Salaire minimum et chômage
L'analyse économique, sur le sujet, est assez circonspecte. Un salaire minimum trop élevé nuit effectivement à l'emploi; mais un salaire minimum fixé à un niveau raisonnable n'a pas cet effet, et peut même avoir un impact positif. Ce n'est donc pas tant le salaire minimum en général qui peut poser un problème, mais un niveau trop élevé. Il faut donc savoir si le salaire minimum actuel (charges sociales incluses) est à un niveau susceptible de générer du chômage.
Mais il est très difficile de répondre à cette question. La technique consiste à essayer d'évaluer l'impact de hausses de salaire minimum sur l'emploi; Francis Kramarz estime par exemple qu'une hausse de 1% du SMIC détruit entre 15 000 et 25 000 emplois. Certains partagent cette évaluation, d'autres sont plus nuancés, d'autres enfin considèrent que le SMIC est une excellente "arme anticrise".
Le problème, c'est qu'il est impossible de trancher entre ces approches, parce que le salaire minimum est un facteur, parmi une myriade d'autres, qui détermine l'emploi. Et que les employeurs peuvent réagir de nombreuses façons différentes à une hausse du SMIC. Ils peuvent conserver le même nombre de salariés, mais réduire le nombre d'heures de travail tout en exigeant la même charge des employés. Ils peuvent dégrader les conditions de travail des employés (baisser un peu le chauffage) pour compenser. Ils peuvent la répercuter sur les prix de vente, la faisant supporter par les consommateurs; ils peuvent réduire leurs marges, ce qui aura indirectement un effet sur l'emploi en réduisant leurs investissements, etc. Une hausse de salaire minimum aura des effets très différents selon le contexte macroéconomique. Bref, l'évaluation est extrêmement difficile à faire.
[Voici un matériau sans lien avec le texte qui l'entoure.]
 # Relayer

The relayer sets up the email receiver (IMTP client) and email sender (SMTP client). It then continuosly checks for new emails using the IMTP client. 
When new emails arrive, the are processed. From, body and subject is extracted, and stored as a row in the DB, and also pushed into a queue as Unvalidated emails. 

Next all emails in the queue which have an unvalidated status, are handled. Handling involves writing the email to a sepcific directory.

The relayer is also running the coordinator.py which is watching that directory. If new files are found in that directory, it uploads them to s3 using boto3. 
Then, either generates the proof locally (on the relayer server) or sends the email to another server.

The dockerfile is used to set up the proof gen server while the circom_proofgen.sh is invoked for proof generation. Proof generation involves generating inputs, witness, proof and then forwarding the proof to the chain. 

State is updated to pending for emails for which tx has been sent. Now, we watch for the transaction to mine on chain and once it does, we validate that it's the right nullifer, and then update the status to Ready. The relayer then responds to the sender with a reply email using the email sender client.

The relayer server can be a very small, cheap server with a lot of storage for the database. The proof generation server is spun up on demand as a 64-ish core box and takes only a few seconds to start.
Cependant, si le SMIC avait un effet négatif majeur, celui-ci serait bien visible. Le fait qu'il soit si difficile de conclure de manière définitive conduit à considérer que le SMIC, tel qu'il est, n'est pas à lui seul le déterminant majeur du chômage en France.
Les salaires minimum dans la zone euro
Les employeurs peuvent aussi s'adapter à un salaire minimum élevé en déplaçant leur production dans un pays dans lequel les salaires sont plus faibles pour une productivité identique. Ils s'exposent néanmoins à toute une série de contraintes: risque de fluctuation des taux de change, productivité plus faible à l'étranger, difficulté de contrôler la qualité de la production dans un pays éloigné, barrières douanières diverses.
Et c'est là que se pose la vraie question du salaire minimum en Europe. Avec le marché unique, et la monnaie unique, il est très facile pour un producteur européen qui trouve le salaire minimum trop élevé de déplacer sans risque sa production vers un autre pays dont le salaire minimum est plus faible. Le gouvernement belge s'est par exemple récemment plaint auprès de l'union européenne du dumping social des abattoirs allemands, qui ne sont pas assujettis à un salaire minimum, et gagnent des parts de marché sur des pays à salaire minimum élevé.
Lorsqu'on compare le coût du travail entre France et Allemagne, on a souvent tendance à le faire à secteur d'activité identique, pour constater que les salaires allemands sont plus élevés que les français. C'est oublier que la compétitivité allemande est assise aussi sur un coût des services aux entreprises très bas. L'ouvrier chez Mercedes est certes plus coûteux que l'ouvrier chez Peugeot; mais les salaires chez le sous-traitant qui s'occupe de la restauration, du nettoyage de l'usine, le coût des services financiers sont bien plus faibles pour les industries allemandes.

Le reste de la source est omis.